Papa, maman, ma tante, tous, m’avaient donné de l’argent. J’avais, je crois, quarante ou cinquante francs, et je voulais tout donner au père Larcher pour m’acheter des graines.

La Supérieure sourit et fit appeler mère Économe et mère Sainte-Appoline. À l’une, je dus remettre mon argent, sauf vingt sous qu’elle me laissa en me disant : « Quand vous n’en aurez plus, fillette, vous viendrez en chercher. »

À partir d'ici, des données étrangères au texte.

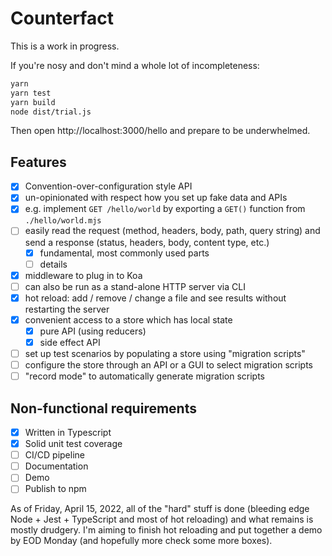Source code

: # Counterfact

This is a work in progress.

If you're nosy and don't mind a whole lot of incompleteness:

```sh
yarn
yarn test
yarn build
node dist/trial.js
```

Then open http://localhost:3000/hello and prepare to be underwhelmed.

## Features

- [x] Convention-over-configuration style API
- [x] un-opinionated with respect how you set up fake data and APIs
- [x] e.g. implement `GET /hello/world` by exporting a `GET()` function from `./hello/world.mjs`
- [ ] easily read the request (method, headers, body, path, query string) and send a response (status, headers, body, content type, etc.)
  - [x] fundamental, most commonly used parts
  - [ ] details
- [x] middleware to plug in to Koa
- [ ] can also be run as a stand-alone HTTP server via CLI
- [x] hot reload: add / remove / change a file and see results without restarting the server
- [x] convenient access to a store which has local state
  - [x] pure API (using reducers)
  - [x] side effect API
- [ ] set up test scenarios by populating a store using "migration scripts"
- [ ] configure the store through an API or a GUI to select migration scripts
- [ ] "record mode" to automatically generate migration scripts

## Non-functional requirements

- [x] Written in Typescript
- [x] Solid unit test coverage
- [ ] CI/CD pipeline
- [ ] Documentation
- [ ] Demo
- [ ] Publish to npm

As of Friday, April 15, 2022, all of the "hard" stuff is done (bleeding edge Node + Jest + TypeScript and most of hot reloading) and what remains is mostly drudgery. I'm aiming to finish hot reloading and put together a demo by EOD Monday (and hopefully more check some more boxes).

Puis mère Sainte-Appoline, qui était professeur de botanique, me demanda ce que je voulais comme fleurs.

Ah ! ce que je voulais comme fleurs ?… Je voulais tout !

Elle commença un petit cours en me disant que toutes les fleurs ne poussaient pas à la même époque. Puis elle prit de mon argent à l’Économe et, le remettant au père Larcher, lui dit de m’acheter une pelle, un râteau, une binette et un arrosoir. Plus quelques graines et quelques plantes dont elle lui remit la liste.

J’étais radieuse.

Et je revins avec mère Sainte-Sophie qui me conduisit au réfectoire. On allait dîner.

Quand j’entrai dans cet immense réfectoire, je restai interdite, bouche bée… Plus de cent jeunes filles et fillettes étaient là, debout pour le Benedicite.